O wartości dorobku twórczego Śliwińskiego w dziedzinie prawa karnego materialnego świadczy wypowiedziane w innym biogramie zdanie, iż z jego poglądami można się nie zgadzać, ale nie można ich pominąć. Konkluzja tego zdania dobrze pasuje również do twórczości Śliwińskiego w sferze prawa karnego procesowego. Jego znakomity podręcznik procesu karnego pt. Polski proces karny przed sądem powszechnym. Zasady ogólne, mimo upływu czasu, nie utracił na aktualności w partiach opisujących pryncypia postępowania karnego. Podobnie jak w przypadku podręcznika prawa karnego materialnego, również nie sposób go pominąć w badaniach poświęconych prawu karnemu procesowemu. Erudycja autora jest już widoczna we wstępnej części tego dzieła, opisującej rozwój procesu karnego w szerokiej perspektywie historycznej i z uwzględnieniem systemów prawnych poszczególnych państw.

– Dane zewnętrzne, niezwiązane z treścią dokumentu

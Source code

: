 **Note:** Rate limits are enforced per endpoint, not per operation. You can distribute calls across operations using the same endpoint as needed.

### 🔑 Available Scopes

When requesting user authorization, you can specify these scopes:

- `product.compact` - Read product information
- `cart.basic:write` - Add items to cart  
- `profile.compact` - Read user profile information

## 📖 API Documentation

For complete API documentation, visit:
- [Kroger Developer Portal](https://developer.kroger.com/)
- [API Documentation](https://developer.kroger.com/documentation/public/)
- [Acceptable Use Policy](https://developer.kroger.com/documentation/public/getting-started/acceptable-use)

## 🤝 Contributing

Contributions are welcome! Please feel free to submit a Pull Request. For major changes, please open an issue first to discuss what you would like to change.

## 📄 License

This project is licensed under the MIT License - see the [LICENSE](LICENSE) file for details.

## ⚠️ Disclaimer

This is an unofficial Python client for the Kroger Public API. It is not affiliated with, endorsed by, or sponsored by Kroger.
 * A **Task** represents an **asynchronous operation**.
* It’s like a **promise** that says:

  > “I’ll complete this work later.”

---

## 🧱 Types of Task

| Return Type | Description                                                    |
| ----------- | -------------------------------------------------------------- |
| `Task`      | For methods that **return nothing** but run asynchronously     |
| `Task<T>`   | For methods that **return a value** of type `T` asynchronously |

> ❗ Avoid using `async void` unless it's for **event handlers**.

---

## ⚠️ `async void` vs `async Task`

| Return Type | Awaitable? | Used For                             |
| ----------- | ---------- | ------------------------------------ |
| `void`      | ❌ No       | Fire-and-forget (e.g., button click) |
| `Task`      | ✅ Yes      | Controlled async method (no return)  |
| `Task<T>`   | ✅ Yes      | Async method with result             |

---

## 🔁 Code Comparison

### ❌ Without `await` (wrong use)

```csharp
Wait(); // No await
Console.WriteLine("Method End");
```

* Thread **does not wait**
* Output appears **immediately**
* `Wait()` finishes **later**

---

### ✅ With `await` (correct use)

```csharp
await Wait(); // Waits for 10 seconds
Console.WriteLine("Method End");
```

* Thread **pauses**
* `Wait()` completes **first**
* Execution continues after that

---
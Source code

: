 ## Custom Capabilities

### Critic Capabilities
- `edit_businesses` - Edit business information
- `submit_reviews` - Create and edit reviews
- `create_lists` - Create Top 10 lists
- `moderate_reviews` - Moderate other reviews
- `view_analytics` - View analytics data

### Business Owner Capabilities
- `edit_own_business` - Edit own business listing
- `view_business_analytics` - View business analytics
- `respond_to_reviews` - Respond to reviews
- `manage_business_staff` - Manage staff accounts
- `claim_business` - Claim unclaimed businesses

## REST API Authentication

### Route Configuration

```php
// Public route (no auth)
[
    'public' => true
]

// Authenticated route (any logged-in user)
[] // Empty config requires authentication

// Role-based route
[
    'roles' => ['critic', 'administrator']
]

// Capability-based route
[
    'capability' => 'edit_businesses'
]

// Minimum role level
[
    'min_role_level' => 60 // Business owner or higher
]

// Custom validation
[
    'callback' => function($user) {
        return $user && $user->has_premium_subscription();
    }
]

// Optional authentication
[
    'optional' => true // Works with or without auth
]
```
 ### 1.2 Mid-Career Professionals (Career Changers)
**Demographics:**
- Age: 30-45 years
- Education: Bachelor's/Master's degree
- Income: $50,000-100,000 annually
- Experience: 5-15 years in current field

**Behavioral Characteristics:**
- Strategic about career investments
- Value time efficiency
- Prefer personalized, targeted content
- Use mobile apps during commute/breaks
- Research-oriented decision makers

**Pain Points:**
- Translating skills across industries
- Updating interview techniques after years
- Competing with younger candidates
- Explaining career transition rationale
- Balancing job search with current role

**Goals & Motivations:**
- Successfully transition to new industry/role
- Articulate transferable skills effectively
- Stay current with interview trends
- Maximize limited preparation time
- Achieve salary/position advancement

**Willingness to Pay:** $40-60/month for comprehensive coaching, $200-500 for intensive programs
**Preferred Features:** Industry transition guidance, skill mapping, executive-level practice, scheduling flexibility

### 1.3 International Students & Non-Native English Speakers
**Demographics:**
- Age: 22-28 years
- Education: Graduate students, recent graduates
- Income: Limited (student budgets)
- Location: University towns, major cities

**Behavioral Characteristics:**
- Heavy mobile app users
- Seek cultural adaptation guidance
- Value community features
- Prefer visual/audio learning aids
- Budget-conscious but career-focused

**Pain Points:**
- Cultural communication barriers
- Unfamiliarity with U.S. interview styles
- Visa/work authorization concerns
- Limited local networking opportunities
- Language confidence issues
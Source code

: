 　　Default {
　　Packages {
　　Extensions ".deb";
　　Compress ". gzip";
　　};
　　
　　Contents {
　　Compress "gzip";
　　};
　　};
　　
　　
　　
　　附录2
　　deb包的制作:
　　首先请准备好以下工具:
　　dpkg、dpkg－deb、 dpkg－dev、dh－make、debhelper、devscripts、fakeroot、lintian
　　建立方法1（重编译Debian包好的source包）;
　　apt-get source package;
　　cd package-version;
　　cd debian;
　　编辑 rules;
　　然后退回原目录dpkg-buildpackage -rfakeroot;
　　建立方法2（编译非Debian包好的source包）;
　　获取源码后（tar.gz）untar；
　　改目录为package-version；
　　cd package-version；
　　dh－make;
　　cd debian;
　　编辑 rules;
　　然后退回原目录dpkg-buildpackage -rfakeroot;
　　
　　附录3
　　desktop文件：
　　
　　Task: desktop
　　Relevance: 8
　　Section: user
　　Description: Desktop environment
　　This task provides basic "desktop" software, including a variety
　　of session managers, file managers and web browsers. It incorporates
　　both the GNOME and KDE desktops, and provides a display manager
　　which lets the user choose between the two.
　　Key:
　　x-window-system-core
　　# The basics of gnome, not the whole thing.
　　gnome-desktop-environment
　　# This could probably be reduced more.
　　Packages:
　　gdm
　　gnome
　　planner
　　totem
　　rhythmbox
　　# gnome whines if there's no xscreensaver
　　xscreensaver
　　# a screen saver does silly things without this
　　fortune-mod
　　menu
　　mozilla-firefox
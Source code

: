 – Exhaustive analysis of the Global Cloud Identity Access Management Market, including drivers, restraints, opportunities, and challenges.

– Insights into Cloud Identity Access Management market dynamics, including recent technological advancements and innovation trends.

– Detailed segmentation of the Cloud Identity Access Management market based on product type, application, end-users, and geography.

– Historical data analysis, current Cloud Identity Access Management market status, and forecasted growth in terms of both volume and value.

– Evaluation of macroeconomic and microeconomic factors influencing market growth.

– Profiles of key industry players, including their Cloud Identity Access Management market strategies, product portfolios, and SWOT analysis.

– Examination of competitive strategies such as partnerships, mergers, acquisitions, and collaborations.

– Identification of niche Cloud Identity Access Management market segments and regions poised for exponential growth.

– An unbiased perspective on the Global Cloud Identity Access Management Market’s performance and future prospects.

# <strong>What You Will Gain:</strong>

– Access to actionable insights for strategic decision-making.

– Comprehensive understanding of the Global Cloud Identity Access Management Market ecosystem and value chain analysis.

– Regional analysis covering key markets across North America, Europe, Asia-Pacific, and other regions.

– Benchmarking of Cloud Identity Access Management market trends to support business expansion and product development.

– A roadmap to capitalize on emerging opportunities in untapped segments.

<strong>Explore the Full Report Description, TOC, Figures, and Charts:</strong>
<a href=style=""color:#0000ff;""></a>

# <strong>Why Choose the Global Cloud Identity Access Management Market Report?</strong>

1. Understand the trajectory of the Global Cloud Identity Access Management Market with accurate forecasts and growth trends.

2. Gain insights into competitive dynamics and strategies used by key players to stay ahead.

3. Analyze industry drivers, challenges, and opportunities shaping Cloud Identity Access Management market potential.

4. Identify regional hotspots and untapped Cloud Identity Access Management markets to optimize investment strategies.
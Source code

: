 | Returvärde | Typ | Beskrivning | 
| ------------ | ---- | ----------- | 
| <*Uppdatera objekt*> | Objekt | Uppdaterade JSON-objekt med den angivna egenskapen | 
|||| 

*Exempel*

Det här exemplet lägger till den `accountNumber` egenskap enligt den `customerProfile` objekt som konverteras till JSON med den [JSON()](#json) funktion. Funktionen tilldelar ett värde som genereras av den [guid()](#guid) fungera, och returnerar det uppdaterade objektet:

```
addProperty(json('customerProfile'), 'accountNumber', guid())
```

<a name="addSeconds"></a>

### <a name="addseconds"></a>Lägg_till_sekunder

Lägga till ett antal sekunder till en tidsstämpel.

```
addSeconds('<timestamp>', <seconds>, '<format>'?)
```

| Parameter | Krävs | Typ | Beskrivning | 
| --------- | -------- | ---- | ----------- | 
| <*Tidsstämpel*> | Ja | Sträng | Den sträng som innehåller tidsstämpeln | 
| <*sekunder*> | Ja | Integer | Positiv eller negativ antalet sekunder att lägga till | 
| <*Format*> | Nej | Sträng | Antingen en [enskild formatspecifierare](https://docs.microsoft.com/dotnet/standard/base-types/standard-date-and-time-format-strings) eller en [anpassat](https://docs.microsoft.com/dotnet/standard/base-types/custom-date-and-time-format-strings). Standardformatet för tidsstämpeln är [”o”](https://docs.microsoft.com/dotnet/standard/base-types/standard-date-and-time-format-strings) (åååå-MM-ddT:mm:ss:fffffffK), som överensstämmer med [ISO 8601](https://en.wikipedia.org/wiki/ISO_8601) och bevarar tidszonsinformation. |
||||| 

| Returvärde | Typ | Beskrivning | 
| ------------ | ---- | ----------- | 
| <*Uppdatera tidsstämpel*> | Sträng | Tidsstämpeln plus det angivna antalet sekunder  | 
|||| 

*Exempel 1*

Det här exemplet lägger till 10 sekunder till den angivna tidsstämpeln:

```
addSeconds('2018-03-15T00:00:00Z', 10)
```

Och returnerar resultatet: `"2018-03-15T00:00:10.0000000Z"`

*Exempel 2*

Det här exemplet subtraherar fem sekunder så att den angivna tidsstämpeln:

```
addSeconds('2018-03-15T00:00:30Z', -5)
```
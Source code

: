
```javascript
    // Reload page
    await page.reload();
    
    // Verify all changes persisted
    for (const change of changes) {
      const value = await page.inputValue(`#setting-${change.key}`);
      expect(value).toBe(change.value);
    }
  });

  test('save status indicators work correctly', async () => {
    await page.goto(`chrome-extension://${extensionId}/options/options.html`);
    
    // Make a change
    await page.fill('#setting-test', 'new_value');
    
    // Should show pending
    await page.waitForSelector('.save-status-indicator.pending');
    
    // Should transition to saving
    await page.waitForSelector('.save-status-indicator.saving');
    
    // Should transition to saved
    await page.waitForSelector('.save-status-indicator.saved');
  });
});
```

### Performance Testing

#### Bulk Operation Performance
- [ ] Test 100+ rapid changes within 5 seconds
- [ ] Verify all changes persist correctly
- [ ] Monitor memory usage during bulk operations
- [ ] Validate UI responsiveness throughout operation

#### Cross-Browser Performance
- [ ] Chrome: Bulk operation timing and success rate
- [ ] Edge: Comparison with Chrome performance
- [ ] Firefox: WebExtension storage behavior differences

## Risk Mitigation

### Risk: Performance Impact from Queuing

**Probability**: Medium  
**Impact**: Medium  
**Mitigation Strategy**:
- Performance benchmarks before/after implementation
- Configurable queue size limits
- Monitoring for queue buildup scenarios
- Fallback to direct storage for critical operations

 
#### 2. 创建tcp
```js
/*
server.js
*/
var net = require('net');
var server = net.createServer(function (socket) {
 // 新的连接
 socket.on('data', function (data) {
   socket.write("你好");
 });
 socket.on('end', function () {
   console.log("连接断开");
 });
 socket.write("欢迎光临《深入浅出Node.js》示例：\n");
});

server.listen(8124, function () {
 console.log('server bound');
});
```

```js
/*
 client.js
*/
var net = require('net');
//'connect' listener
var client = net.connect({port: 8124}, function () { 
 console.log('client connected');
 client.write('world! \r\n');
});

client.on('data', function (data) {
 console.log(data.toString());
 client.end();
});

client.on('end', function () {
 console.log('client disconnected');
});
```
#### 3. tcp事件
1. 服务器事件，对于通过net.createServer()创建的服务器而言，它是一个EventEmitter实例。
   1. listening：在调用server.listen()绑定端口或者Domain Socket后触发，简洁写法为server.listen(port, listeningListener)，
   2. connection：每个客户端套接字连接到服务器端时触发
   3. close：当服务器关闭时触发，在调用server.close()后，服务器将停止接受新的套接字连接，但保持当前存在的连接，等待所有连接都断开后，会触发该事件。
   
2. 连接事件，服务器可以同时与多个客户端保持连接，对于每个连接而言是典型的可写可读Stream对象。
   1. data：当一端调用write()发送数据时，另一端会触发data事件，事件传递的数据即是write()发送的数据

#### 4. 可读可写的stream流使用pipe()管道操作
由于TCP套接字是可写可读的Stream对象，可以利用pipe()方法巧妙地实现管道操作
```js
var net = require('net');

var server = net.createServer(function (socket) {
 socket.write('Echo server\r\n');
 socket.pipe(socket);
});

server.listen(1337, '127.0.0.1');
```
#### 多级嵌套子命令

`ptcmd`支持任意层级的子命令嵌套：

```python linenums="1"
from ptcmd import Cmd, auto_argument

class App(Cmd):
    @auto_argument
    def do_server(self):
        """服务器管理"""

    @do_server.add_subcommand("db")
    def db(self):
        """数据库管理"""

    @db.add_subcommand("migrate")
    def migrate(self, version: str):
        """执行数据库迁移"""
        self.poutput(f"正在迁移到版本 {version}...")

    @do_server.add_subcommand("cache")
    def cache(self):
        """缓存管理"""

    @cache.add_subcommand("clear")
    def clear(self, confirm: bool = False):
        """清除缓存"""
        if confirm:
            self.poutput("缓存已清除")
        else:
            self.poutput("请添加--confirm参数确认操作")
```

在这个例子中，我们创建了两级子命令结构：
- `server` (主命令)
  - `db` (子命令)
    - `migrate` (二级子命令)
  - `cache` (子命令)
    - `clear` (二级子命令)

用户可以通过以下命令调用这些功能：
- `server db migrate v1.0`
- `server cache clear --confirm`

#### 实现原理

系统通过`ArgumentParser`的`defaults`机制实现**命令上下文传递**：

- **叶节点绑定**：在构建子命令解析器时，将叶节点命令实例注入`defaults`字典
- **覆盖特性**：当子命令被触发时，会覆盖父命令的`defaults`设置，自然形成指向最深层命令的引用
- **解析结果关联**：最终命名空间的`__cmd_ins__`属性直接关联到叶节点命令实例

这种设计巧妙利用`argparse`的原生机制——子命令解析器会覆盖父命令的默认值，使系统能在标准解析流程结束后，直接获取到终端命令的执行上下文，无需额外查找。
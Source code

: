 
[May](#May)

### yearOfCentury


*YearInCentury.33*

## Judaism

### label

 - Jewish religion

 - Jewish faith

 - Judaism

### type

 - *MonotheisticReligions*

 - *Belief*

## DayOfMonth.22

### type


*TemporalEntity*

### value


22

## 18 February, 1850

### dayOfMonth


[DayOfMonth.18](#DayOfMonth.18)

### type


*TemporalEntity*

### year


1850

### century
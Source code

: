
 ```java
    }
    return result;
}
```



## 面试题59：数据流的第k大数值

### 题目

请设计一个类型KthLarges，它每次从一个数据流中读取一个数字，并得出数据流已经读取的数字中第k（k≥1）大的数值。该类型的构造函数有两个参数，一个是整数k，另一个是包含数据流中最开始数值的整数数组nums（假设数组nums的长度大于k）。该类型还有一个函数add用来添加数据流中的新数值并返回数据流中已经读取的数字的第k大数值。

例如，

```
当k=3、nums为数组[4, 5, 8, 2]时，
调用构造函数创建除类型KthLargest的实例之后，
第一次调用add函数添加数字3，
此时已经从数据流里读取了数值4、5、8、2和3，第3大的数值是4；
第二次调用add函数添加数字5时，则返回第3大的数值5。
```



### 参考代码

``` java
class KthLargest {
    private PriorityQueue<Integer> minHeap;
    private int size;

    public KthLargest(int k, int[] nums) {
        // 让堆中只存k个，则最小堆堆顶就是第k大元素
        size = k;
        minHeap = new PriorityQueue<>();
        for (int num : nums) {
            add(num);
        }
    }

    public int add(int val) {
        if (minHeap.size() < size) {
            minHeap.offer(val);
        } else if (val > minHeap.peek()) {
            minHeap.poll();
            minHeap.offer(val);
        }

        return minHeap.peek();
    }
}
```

Analiza takich zagadnień, jak: cel i istota procesu karnego, jego podstawowe zasady, warunki dopuszczalności, udział poszczególnych podmiotów wraz z ich procesowymi uprawnieniami i powinnościami, środki przymusu procesowego oraz poszczególne dowody, została przeprowadzona z nadzwyczajną precyzją semantyczną. W poglądach Śliwińskiego, dotyczących interpretacji przepisów prawa karnego procesowego pobrzmiewa podobne, jak w przypadku prawa materialnego, przekonanie o konieczności legalistycznego przestrzegania treści przepisów, czego wyrazem było akcentowanie znaczenia wykładni gramatycznej. Dopuszczając inne rodzaje wykładni niejasnych lub lakonicznych przepisów prawa, nie uznawał ich stosowania na niekorzyść oskarżonego i innych stron postępowania. Obszernie pisał o znaczeniu ogólnych dyrektyw postępowania karnego w procesie interpretacji poszczególnych unormowań procesowych. Podkreślał znaczenie prawdy materialnej w procesie karnym i rolę sądu w jej odkrywaniu. W odniesieniu do oskarżonego propagował zasadę prawa do obrony oraz humanitarnego i podmiotowego traktowania, a także zasadę domniemania niewinności, w tym w formie reguł: in dubio pro reoin dubio mitius oraz koncepcji onus probandi w znaczeniu materialnym i formalnym. W tych przede wszystkich zasadach postępowania karnego widział warunek sprawiedliwego i zgodnego z prawem orzekania o odpowiedzialności karnej sprawców przestępstw. Wartości te traktował jako nadrzędny cel i istotę procesu karnego. Poglądy Śliwińskiego w tych kwestiach, mimo ich ekstremalnej niepopularności w czasach, w których były głoszone, weszły trwale do kanonu nauki procesu karnego.

W biogramach wielkich postaci zwykle jest za mało miejsca na oddanie ich pełniejszej osobowości i przedstawienie całokształtu twórczych dokonań. W jakże dużym stopniu stwierdzenie to dotyczy prof. Śliwińskiego, co niech będzie konkluzją tej prezentacji.

Wybrana literatura

 

Kalinowski S., Profesor Stanisław Śliwiński, „Studia Iuridica” 1993, t. XXV, 1993, s. 135–139.

Murzynowski A., Wspomnienie o Profesorze Stanisławie Śliwińskim, „Studia Iuridica” 2010, t. LI, s. 413–417.

Rejman G., Profesor Stanisław Śliwiński – kodyfikator, uczony, a przede wszystkim dydaktyk, „Studia Iuridica” 2010, t. LI, s. 403–413.

Rejman G., Stanisław Śliwiński 1887–1959, [w:] Profesorowie Wydziału Prawa i Administracji Uniwersytetu Warszawskiego 1808–2008, Warszawa 2008, s. 135–137, wraz z podaną literaturą.

Rejman G., Wykłady profesora Stanisława Śliwińskiego w okresie tajnego nauczania, „Studia Iuridica” 1993, t. XXV, s. 141–152.